C’est, selon la terminologie du critique, une « littérature marron », qui décrit les atteintes faites à la Terre, met en évidence les blessures du vivant ou raconte l’emballement de l’Anthropocène : c’est une littérature aux prises avec les déchets, qui s’écrit dans « les ruines du capitalisme », pour reprendre la formule de l’anthropologue Anna Tsing. Guillaume Poix, Lucie Taïeb ou Raphaëlle Guidée s’inscrivent dans cette veine. Et avec Trash Vortex, Mathieu Larnaudie leur emboîte le pas.
Le titre du roman fait énigme et impose d’emblée des imaginaires, entre le film catastrophe et le goût des marges. La formule désigne en fait des immenses tourbillons de déchets, oscillant entre la soupe de plastique et un nouveau continent, lourd de plusieurs millions de tonnes et de millions de kilomètres carrés. C’est l’envers du capitalisme : ce que produit notre fièvre de consommation, notre insouciance du temps à venir, la matérialisation concrète de nos modèles sociaux, une mauvaise conscience cancéreuse qui envahit à mesure notre monde. Pourtant, Mathieu Larnaudie ne saisit pas ce continent de déchets au ras des habitants ou des manières concrètes de pactiser avec ce monde dévasté : il déplace la focale pour prendre en charge les hyperpuissants de notre monde, à la fois les plus éloignés des atteintes concrètes faites à la planète et les plus responsables du suicide planétaire en cours.

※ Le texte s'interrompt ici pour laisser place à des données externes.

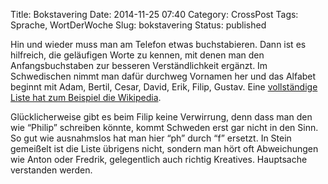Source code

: Title: Bokstavering
Date: 2014-11-25 07:40
Category: CrossPost
Tags: Sprache, WortDerWoche
Slug: bokstavering
Status: published

Hin und wieder muss man am Telefon etwas buchstabieren. Dann ist es
hilfreich, die geläufigen Worte zu kennen, mit denen man den
Anfangsbuchstaben zur besseren Verständlichkeit ergänzt. Im Schwedischen
nimmt man dafür durchweg Vornamen her und das Alfabet beginnt mit Adam,
Bertil, Cesar, David, Erik, Filip, Gustav. Eine [vollständige Liste hat
zum Beispiel die Wikipedia](http://sv.wikipedia.org/wiki/Bokstavering).

Glücklicherweise gibt es beim Filip keine Verwirrung, denn dass man den
wie “Philip” schreiben könnte, kommt Schweden erst gar nicht in den
Sinn. So gut wie ausnahmslos hat man hier “ph” durch “f” ersetzt. In
Stein gemeißelt ist die Liste übrigens nicht, sondern man hört oft
Abweichungen wie Anton oder Fredrik, gelegentlich auch richtig
Kreatives. Hauptsache verstanden werden.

Business as usual : le roman décrit avec une forte verve satirique ce théâtre des hommes et femmes de pouvoir, qui pressentent que le monde bascule et qui cherchent malgré tout à en tirer un nouveau bénéfice. Mathieu Larnaudie est, on le sait, gourmand de cette langue du pouvoir, des représentations politiques qui la structurent : il est un entomologiste hors pair de ces cercles politiques, décrypte avec une jubilation leurs discours, qui oscillent entre l’autojustification et le cynisme sans bord.

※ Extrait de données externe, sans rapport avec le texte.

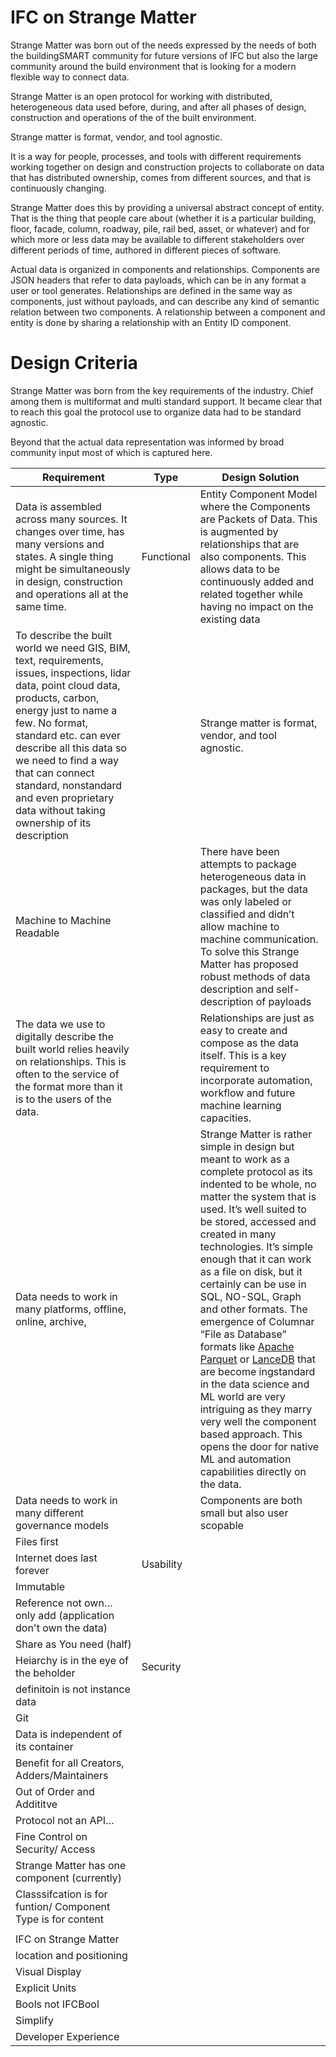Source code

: # IFC on Strange Matter

Strange Matter was born out of the needs expressed by the needs of both the buildingSMART community for future versions of IFC but also the large community around the build environment that is looking for a modern flexible way to connect data.

Strange Matter is an open protocol for working with distributed, heterogeneous data used before, during, and after all phases of design, construction and operations of the of the built environment.

Strange matter is format, vendor, and tool agnostic.

It is a way for people, processes, and tools with different requirements working together on design and construction projects to collaborate on data that has distributed ownership, comes from different sources, and that is continuously changing.

Strange Matter does this by providing a universal abstract concept of entity. That is the thing that people care about (whether it is a particular building, floor, facade, column, roadway, pile, rail bed, asset, or whatever) and for which more or less data may be available to different stakeholders over different periods of time, authored in different pieces of software.

Actual data is organized in components and relationships. Components are JSON headers that refer to data payloads, which can be in any format a user or tool generates. Relationships are defined in the same way as components, just without payloads, and can describe any kind of semantic relation between two components. A relationship between a component and entity is done by sharing a relationship with an Entity ID component.

# Design Criteria

Strange Matter was born from the key requirements of the industry. Chief among them is multiformat and multi standard support. It became clear that to reach this goal the protocol use to organize data had to be standard agnostic.

Beyond that the actual data representation was informed by broad community input most of which is captured here.

| **Requirement**                                                                                                                                                                                                                                                                                                                                                  | **Type**   | **Design Solution**                                                                                                                                                                                                                                                                                                                                                                                                                                                                                                                                                                                                                                                                                                                               |
|------------------------------------------------------------------------------------------------------------------------------------------------------------------------------------------------------------------------------------------------------------------------------------------------------------------------------------------------------------------|------------|---------------------------------------------------------------------------------------------------------------------------------------------------------------------------------------------------------------------------------------------------------------------------------------------------------------------------------------------------------------------------------------------------------------------------------------------------------------------------------------------------------------------------------------------------------------------------------------------------------------------------------------------------------------------------------------------------------------------------------------------------|
| Data is assembled across many sources. It changes over time, has many versions and states. A single thing might be simultaneously in design, construction and operations all at the same time.                                                                                                                                                                   | Functional | Entity Component Model where the Components are Packets of Data. This is augmented by relationships that are also components. This allows data to be continuously added and related together while having no impact on the existing data                                                                                                                                                                                                                                                                                                                                                                                                                                                                                                          |
| To describe the built world we need GIS, BIM, text, requirements, issues, inspections, lidar data, point cloud data, products, carbon, energy just to name a few. No format, standard etc. can ever describe all this data so we need to find a way that can connect standard, nonstandard and even proprietary data without taking ownership of its description |            | Strange matter is format, vendor, and tool agnostic.                                                                                                                                                                                                                                                                                                                                                                                                                                                                                                                                                                                                                                                                                              |
| Machine to Machine Readable                                                                                                                                                                                                                                                                                                                                      |            | There have been attempts to package heterogeneous data in packages, but the data was only labeled or classified and didn’t allow machine to machine communication. To solve this Strange Matter has proposed robust methods of data description and self-description of payloads                                                                                                                                                                                                                                                                                                                                                                                                                                                                  |
| The data we use to digitally describe the built world relies heavily on relationships. This is often to the service of the format more than it is to the users of the data.                                                                                                                                                                                      |            | Relationships are just as easy to create and compose as the data itself. This is a key requirement to incorporate automation, workflow and future machine learning capacities.                                                                                                                                                                                                                                                                                                                                                                                                                                                                                                                                                                    |
| Data needs to work in many platforms, offline, online, archive,                                                                                                                                                                                                                                                                                                  |            | Strange Matter is rather simple in design but meant to work as a complete protocol as its indented to be whole, no matter the system that is used.   It’s well suited to be stored, accessed and created in many technologies. It’s simple enough that it can work as a file on disk, but it certainly can be use in SQL, NO-SQL, Graph and other formats.   The emergence of Columnar “File as Database” formats like [Apache Parquet](https://parquet.apache.org/) or [LanceDB](https://lancedb.github.io/lance/) that are become ingstandard in the data science and ML world are very intriguing as they marry very well the component based approach. This opens the door for native ML and automation capabilities directly on the data.    |
| Data needs to work in many different governance models                                                                                                                                                                                                                                                                                                           |            | Components are both small but also user scopable                                                                                                                                                                                                                                                                                                                                                                                                                                                                                                                                                                                                                                                                                                  |
| Files first                                                                                                                                                                                                                                                                                                                                                      |            |                                                                                                                                                                                                                                                                                                                                                                                                                                                                                                                                                                                                                                                                                                                                                   |
| Internet does last forever                                                                                                                                                                                                                                                                                                                                       | Usability  |                                                                                                                                                                                                                                                                                                                                                                                                                                                                                                                                                                                                                                                                                                                                                   |
| Immutable                                                                                                                                                                                                                                                                                                                                                        |            |                                                                                                                                                                                                                                                                                                                                                                                                                                                                                                                                                                                                                                                                                                                                                   |
| Reference not own… only add (application don't own the data)                                                                                                                                                                                                                                                                                                     |            |                                                                                                                                                                                                                                                                                                                                                                                                                                                                                                                                                                                                                                                                                                                                                   |
| Share as You need (half)                                                                                                                                                                                                                                                                                                                                         |            |                                                                                                                                                                                                                                                                                                                                                                                                                                                                                                                                                                                                                                                                                                                                                   |
| Heiarchy is in the eye of the beholder                                                                                                                                                                                                                                                                                                                           | Security   |                                                                                                                                                                                                                                                                                                                                                                                                                                                                                                                                                                                                                                                                                                                                                   |
| definitoin is not instance data                                                                                                                                                                                                                                                                                                                                  |            |                                                                                                                                                                                                                                                                                                                                                                                                                                                                                                                                                                                                                                                                                                                                                   |
| Git                                                                                                                                                                                                                                                                                                                                                              |            |                                                                                                                                                                                                                                                                                                                                                                                                                                                                                                                                                                                                                                                                                                                                                   |
| Data is independent of its container                                                                                                                                                                                                                                                                                                                             |            |                                                                                                                                                                                                                                                                                                                                                                                                                                                                                                                                                                                                                                                                                                                                                   |
| Benefit for all Creators, Adders/Maintainers                                                                                                                                                                                                                                                                                                                     |            |                                                                                                                                                                                                                                                                                                                                                                                                                                                                                                                                                                                                                                                                                                                                                   |
| Out of Order and Addititve                                                                                                                                                                                                                                                                                                                                       |            |                                                                                                                                                                                                                                                                                                                                                                                                                                                                                                                                                                                                                                                                                                                                                   |
| Protocol not an API…                                                                                                                                                                                                                                                                                                                                             |            |                                                                                                                                                                                                                                                                                                                                                                                                                                                                                                                                                                                                                                                                                                                                                   |
| Fine Control on Security/ Access                                                                                                                                                                                                                                                                                                                                 |            |                                                                                                                                                                                                                                                                                                                                                                                                                                                                                                                                                                                                                                                                                                                                                   |
| Strange Matter has one component (currently)                                                                                                                                                                                                                                                                                                                     |            |                                                                                                                                                                                                                                                                                                                                                                                                                                                                                                                                                                                                                                                                                                                                                   |
| Classsifcation is for funtion/ Component Type is for content                                                                                                                                                                                                                                                                                                     |            |                                                                                                                                                                                                                                                                                                                                                                                                                                                                                                                                                                                                                                                                                                                                                   |
|                                                                                                                                                                                                                                                                                                                                                                  |            |                                                                                                                                                                                                                                                                                                                                                                                                                                                                                                                                                                                                                                                                                                                                                   |
| IFC on Strange Matter                                                                                                                                                                                                                                                                                                                                            |            |                                                                                                                                                                                                                                                                                                                                                                                                                                                                                                                                                                                                                                                                                                                                                   |
| location and positioning                                                                                                                                                                                                                                                                                                                                         |            |                                                                                                                                                                                                                                                                                                                                                                                                                                                                                                                                                                                                                                                                                                                                                   |
| Visual Display                                                                                                                                                                                                                                                                                                                                                   |            |                                                                                                                                                                                                                                                                                                                                                                                                                                                                                                                                                                                                                                                                                                                                                   |
| Explicit Units                                                                                                                                                                                                                                                                                                                                                   |            |                                                                                                                                                                                                                                                                                                                                                                                                                                                                                                                                                                                                                                                                                                                                                   |
| Bools not IFCBool                                                                                                                                                                                                                                                                                                                                                |            |                                                                                                                                                                                                                                                                                                                                                                                                                                                                                                                                                                                                                                                                                                                                                   |
| Simplify                                                                                                                                                                                                                                                                                                                                                         |            |                                                                                                                                                                                                                                                                                                                                                                                                                                                                                                                                                                                                                                                                                                                                                   |
| Developer Experience                                                                                                                                                                                                                                                                                                                                             |            |                                                                                                                                                                                                                                                                                                                                                                                                                                                                                                                                                                                                                                                                                                                                                   |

C’est un Proust contemporain, qui déplace ici son microscope ou son télescope des petits cercles mondains aux cercles étroits des puissants ; il le faisait déjà en suivant la promotion Senghor de l’ENA dans Les Jeunes gens, il prolonge cette entreprise avec un sens ironique plus affirmé. C’est le bal des têtes du Temps retrouvé auquel on assiste, mais la duchesse de Guermantes a laissé place à Elon Musk, Donald Trump, Benalla, Liliane Bettencourt, etc. Si tous sont immédiatement reconnaissables dans la transposition romanesque, c’est qu’il ne s’agit pas d’un roman à clef, mais de trouver par les outils de la fiction un puissant levier pour accentuer les traits, rendre sensibles les types. Non pas reconnaître des figures réelles, mais travailler par l’ampleur du style, l’art de la touche, le commentaire ironique, où la satire le dispute à la caricature, à rendre méconnaissable notre propre réalité.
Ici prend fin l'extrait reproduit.